[WORK REQUEST]
Quote the records that follow in full, leaving the pictures out.

[DATA TO USE]
=== Section Start ===
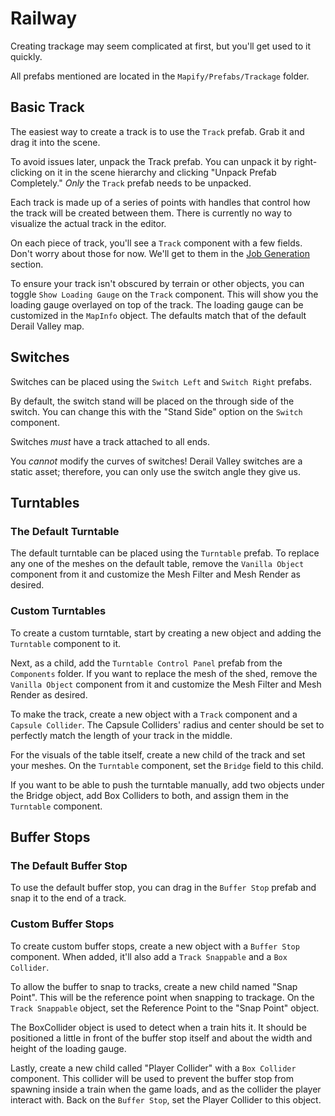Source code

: # Railway

Creating trackage may seem complicated at first, but you'll get used to it quickly.

All prefabs mentioned are located in the `Mapify/Prefabs/Trackage` folder.


## Basic Track

The easiest way to create a track is to use the `Track` prefab.
Grab it and drag it into the scene.

To avoid issues later, unpack the Track prefab.
You can unpack it by right-clicking on it in the scene hierarchy and clicking "Unpack Prefab Completely."
*Only* the `Track` prefab needs to be unpacked.

Each track is made up of a series of points with handles that control how the track will be created between them.
There is currently no way to visualize the actual track in the editor.

On each piece of track, you'll see a `Track` component with a few fields.
Don't worry about those for now. We'll get to them in the [Job Generation](jobs.md) section.

To ensure your track isn't obscured by terrain or other objects, you can toggle `Show Loading Gauge` on the `Track` component.
This will show you the loading gauge overlayed on top of the track.
The loading gauge can be customized in the `MapInfo` object.
The defaults match that of the default Derail Valley map.


## Switches

Switches can be placed using the `Switch Left` and `Switch Right` prefabs.

By default, the switch stand will be placed on the through side of the switch.
You can change this with the "Stand Side" option on the `Switch` component.

Switches *must* have a track attached to all ends.

You *cannot* modify the curves of switches!
Derail Valley switches are a static asset; therefore, you can only use the switch angle they give us.


## Turntables

### The Default Turntable

The default turntable can be placed using the `Turntable` prefab.
To replace any one of the meshes on the default table, remove the `Vanilla Object` component from it and customize the Mesh Filter and Mesh Render as desired.

### Custom Turntables

To create a custom turntable, start by creating a new object and adding the `Turntable` component to it.

Next, as a child, add the `Turntable Control Panel` prefab from the `Components` folder.
If you want to replace the mesh of the shed, remove the `Vanilla Object` component from it and customize the Mesh Filter and Mesh Render as desired.

To make the track, create a new object with a `Track` component and a `Capsule Collider`.
The Capsule Colliders' radius and center should be set to perfectly match the length of your track in the middle.

For the visuals of the table itself, create a new child of the track and set your meshes.
On the `Turntable` component, set the `Bridge` field to this child.

If you want to be able to push the turntable manually, add two objects under the Bridge object,
add Box Colliders to both, and assign them in the `Turntable` component.


## Buffer Stops

### The Default Buffer Stop

To use the default buffer stop, you can drag in the `Buffer Stop` prefab and snap it to the end of a track.

### Custom Buffer Stops

To create custom buffer stops, create a new object with a `Buffer Stop` component.
When added, it'll also add a `Track Snappable` and a `Box Collider`.

To allow the buffer to snap to tracks, create a new child named "Snap Point".
This will be the reference point when snapping to trackage.
On the `Track Snappable` object, set the Reference Point to the "Snap Point" object.

The BoxCollider object is used to detect when a train hits it.
It should be positioned a little in front of the buffer stop itself and about the width and height of the loading gauge.

Lastly, create a new child called "Player Collider" with a `Box Collider` component.
This collider will be used to prevent the buffer stop from spawning inside a train when the game loads,
and as the collider the player interact with.
Back on the `Buffer Stop`, set the Player Collider to this object.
=== Section End ===
[PROBLEM SOLUTION]
Source code

: # Railway

Creating trackage may seem complicated at first, but you'll get used to it quickly.

All prefabs mentioned are located in the `Mapify/Prefabs/Trackage` folder.


## Basic Track

The easiest way to create a track is to use the `Track` prefab.
Grab it and drag it into the scene.

To avoid issues later, unpack the Track prefab.
You can unpack it by right-clicking on it in the scene hierarchy and clicking "Unpack Prefab Completely."
*Only* the `Track` prefab needs to be unpacked.

Each track is made up of a series of points with handles that control how the track will be created between them.
There is currently no way to visualize the actual track in the editor.

On each piece of track, you'll see a `Track` component with a few fields.
Don't worry about those for now. We'll get to them in the [Job Generation](jobs.md) section.

To ensure your track isn't obscured by terrain or other objects, you can toggle `Show Loading Gauge` on the `Track` component.
This will show you the loading gauge overlayed on top of the track.
The loading gauge can be customized in the `MapInfo` object.
The defaults match that of the default Derail Valley map.


## Switches

Switches can be placed using the `Switch Left` and `Switch Right` prefabs.

By default, the switch stand will be placed on the through side of the switch.
You can change this with the "Stand Side" option on the `Switch` component.

Switches *must* have a track attached to all ends.

You *cannot* modify the curves of switches!
Derail Valley switches are a static asset; therefore, you can only use the switch angle they give us.


## Turntables

### The Default Turntable

The default turntable can be placed using the `Turntable` prefab.
To replace any one of the meshes on the default table, remove the `Vanilla Object` component from it and customize the Mesh Filter and Mesh Render as desired.

### Custom Turntables

To create a custom turntable, start by creating a new object and adding the `Turntable` component to it.

Next, as a child, add the `Turntable Control Panel` prefab from the `Components` folder.
If you want to replace the mesh of the shed, remove the `Vanilla Object` component from it and customize the Mesh Filter and Mesh Render as desired.

To make the track, create a new object with a `Track` component and a `Capsule Collider`.
The Capsule Colliders' radius and center should be set to perfectly match the length of your track in the middle.

For the visuals of the table itself, create a new child of the track and set your meshes.
On the `Turntable` component, set the `Bridge` field to this child.

If you want to be able to push the turntable manually, add two objects under the Bridge object,
add Box Colliders to both, and assign them in the `Turntable` component.


## Buffer Stops

### The Default Buffer Stop

To use the default buffer stop, you can drag in the `Buffer Stop` prefab and snap it to the end of a track.

### Custom Buffer Stops

To create custom buffer stops, create a new object with a `Buffer Stop` component.
When added, it'll also add a `Track Snappable` and a `Box Collider`.

To allow the buffer to snap to tracks, create a new child named "Snap Point".
This will be the reference point when snapping to trackage.
On the `Track Snappable` object, set the Reference Point to the "Snap Point" object.

The BoxCollider object is used to detect when a train hits it.
It should be positioned a little in front of the buffer stop itself and about the width and height of the loading gauge.

Lastly, create a new child called "Player Collider" with a `Box Collider` component.
This collider will be used to prevent the buffer stop from spawning inside a train when the game loads,
and as the collider the player interact with.
Back on the `Buffer Stop`, set the Player Collider to this object.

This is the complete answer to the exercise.